- Original research
- Open Access
Biodistribution and radiodosimetry of a novel myocardial perfusion tracer 123I-CMICE-013 in healthy rats
© Duan et al.; licensee Springer. 2014
Received: 26 December 2013
Accepted: 25 February 2014
Published: 13 March 2014
123I-CMICE-013 is a novel radiotracer previously reported to have promising characteristics for single-photon emission computed tomography (SPECT) myocardial perfusion imaging. We evaluated the biokinetics and radiodosimetry of this rotenone-like 123I-labeled tracer in a microSPECT imaging-based study.
37 to 111 MBq of 123I-CMICE-013 was synthesized and administered intravenously to 14 healthy rats. Images were acquired with a microSPECT/CT camera at various time intervals and reconstructed to allow activity quantification in the tissues of interest. Radiation dosage resulted from the injection of 123I-CMICE-013 was estimated base on the biodistribution data. Tissue uptake values from image analysis were verified by gamma-counting dissected organs ex vivo.
The heart/stomach and heart/intestine uptake ratios peaked shortly after the injection of 123I-CMICE-013, meanwhile the heart/liver ratio reached 2 as early as at 23 min post-injection. Little activity was observed in the lung and overnight clearance was significant in most of the measured tissues. The radiation dosimetry analysis based on the time-activity curves provided an estimate of the effective human dose of 6.99E-03 mSv/MBq using ICRP 60 and 7.15E-03 mSv/MBq using ICRP 103, which is comparable to the popular myocardium perfusion imaging (MPI) agents such as 99mTc-tetrofosmin and 99mTc-sestamibi, as well as other 123I-based radiotracers.
123I-CMICE-013 demonstrated desirable characteristics in its biokinetic and radiodosimetric profiles, supporting its potential application as a novel myocardial perfusion imaging agent.
The assessment of myocardial perfusion is an important component of the evaluation of patients with coronary artery disease (CAD).

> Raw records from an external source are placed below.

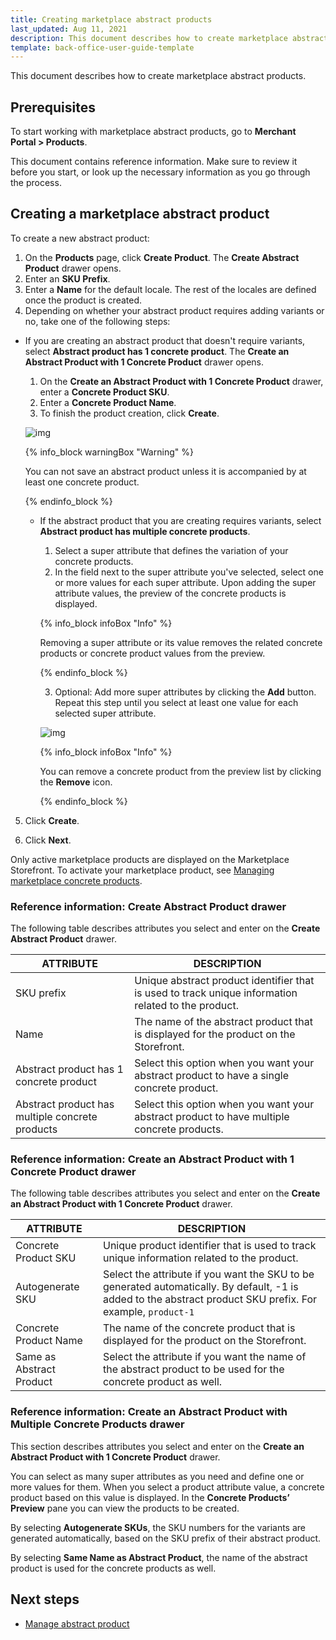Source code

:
 ```yaml
---
title: Creating marketplace abstract products
last_updated: Aug 11, 2021
description: This document describes how to create marketplace abstract products in the Merchant Portal.
template: back-office-user-guide-template
---
```


This document describes how to create marketplace abstract products.

## Prerequisites

To start working with marketplace abstract products, go to **Merchant Portal&nbsp;<span aria-label="and then">></span> Products**.

This document contains reference information. Make sure to review it before you start, or look up the necessary information as you go through the process.

## Creating a marketplace abstract product

To create a new abstract product:

1. On the **Products** page, click **Create Product**. The **Create Abstract Product** drawer opens.
2. Enter an **SKU Prefix**.
3. Enter a **Name** for the default locale. The rest of the locales are defined once the product is created.
4. Depending on whether your abstract product requires adding variants or no, take one of the following steps:
  - If you are creating an abstract product that doesn't require variants, select **Abstract product has 1 concrete product**. The **Create an Abstract Product with 1 Concrete Product** drawer opens.
      1. On the **Create an Abstract Product with 1 Concrete Product** drawer, enter a **Concrete Product SKU**.
      2. Enter a **Concrete Product Name**.
      3. To finish the product creation, click **Create**.

      ![img](https://spryker.s3.eu-central-1.amazonaws.com/docs/User+Guides/merchant+portal+user+guides/Products/create-abstract-product-with-one-variant-mp.gif)


      {% info_block warningBox "Warning" %}

      You can not save an abstract product unless it is accompanied by at least one concrete product.

      {% endinfo_block %}

    -  If the abstract product that you are creating requires variants, select **Abstract product has multiple concrete products**.
        1. Select a super attribute that defines the variation of your concrete products.
        2. In the field next to the super attribute you've selected, select one or more values for each super attribute. Upon adding the super attribute values, the preview of the concrete products is displayed.

        {% info_block infoBox "Info" %}

        Removing a super attribute or its value removes the related concrete products or concrete product values from the preview.

        {% endinfo_block %}

        3. Optional: Add more super attributes by clicking the **Add** button. Repeat this step until you select at least one value for each selected super attribute.

          ![img](https://spryker.s3.eu-central-1.amazonaws.com/docs/User+Guides/merchant+portal+user+guides/Products/create-abstract-product-with-multiple-variants-mp.gif)

        {% info_block infoBox "Info" %}

        You can remove a concrete product from the preview list by clicking the **Remove** icon.

        {% endinfo_block %}

5. Сlick **Create**.

6. Click **Next**.

Only active marketplace products are displayed on the Marketplace Storefront. To activate your marketplace product, see [Managing marketplace concrete products](/docs/marketplace/user/merchant-portal-user-guides/{{page.version}}/products/concrete-products/managing-marketplace-concrete-product.html#activating-and-deactivating-a-concrete-product).

### Reference information: Create Abstract Product drawer

The following table describes attributes you select and enter on the **Create Abstract Product** drawer.

| ATTRIBUTE             | DESCRIPTION       |
| ----------------------------- | ------------------------------------ |
| SKU prefix                                      | Unique abstract product identifier that is used to track unique information related to the product.|
| Name                                            | The name of the abstract product that is displayed for the product on the Storefront. |
| Abstract product has 1 concrete product         | Select this option when you want your abstract product to have a single concrete product. |
| Abstract product has multiple concrete products | Select this option when you want your abstract product to have multiple concrete products. |

### Reference information: Create an Abstract Product with 1 Concrete Product drawer

The following table describes attributes you select and enter on the **Create an Abstract Product with 1 Concrete Product** drawer.

| ATTRIBUTE            | DESCRIPTION             |
| --------------------- | ------------------------------------ |
| Concrete Product SKU     | Unique product identifier that is used to track unique information related to the product. |
| Autogenerate SKU         | Select the attribute if you want the SKU to be generated automatically. By default, -1 is added to the abstract product SKU prefix. For example, `product-1` |
| Concrete Product Name    | The name of the concrete product that is displayed for the product on the Storefront. |
| Same as Abstract Product | Select the attribute if you want the name of the abstract product to be used for the concrete product as well. |

### Reference information: Create an Abstract Product with Multiple Concrete Products drawer

This section describes attributes you select and enter on the **Create an Abstract Product with 1 Concrete Product** drawer.

You can select as many super attributes as you need and define one or more values for them. When you select a product attribute value, a concrete product based on this value is displayed. In the **Concrete Products’ Preview** pane you can view the products to be created.

By selecting **Autogenerate SKUs**, the SKU numbers for the variants are generated automatically, based on the SKU prefix of their abstract product.

By selecting **Same Name as Abstract Product**, the name of the abstract product is used for the concrete products as well.

## Next steps

- [Manage abstract product](/docs/marketplace/user/merchant-portal-user-guides/{{page.version}}/products/abstract-products/managing-marketplace-abstract-product.html)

Compared to other non-invasive imaging modalities such as positron emission tomography, and cardiac magnetic resonance imaging, single-photon emission computed tomography (SPECT) remains the most commonly used modality for myocardial perfusion imaging (MPI) due to its cost effectiveness, wide availability of SPECT cameras and its well validated methodology.
MPI using 201Tl or 99mTc-based agents (e.g. 99mTc-sestamibi and 99mTc-tetrofosmin) has been the dominant SPECT diagnostic method for identifying and characterizing CAD. However, the relatively low first-pass myocardial extraction of these 99mTc tracers at high flow rates limits the contrast obtained between normal and abnormal tissues [1, 2]. And their proximal gastrointestinal activity uptake can sometimes create unwanted scattering to the myocardium [1–4]. Usually considered as an alternative, 201Tl also has quite a few undesirable characteristics: the low energy of the primary emission peak at 80 keV results in increased attenuation of the signal , the long physical half-life of 73 h limits the injected dose and leads to both noisier images and a high radiation exposure (2.2E-01 mSv/MBq according to ICRP 80 ), and its continuous redistribution requires acquisition immediately following injection for accurate stress images [1, 2].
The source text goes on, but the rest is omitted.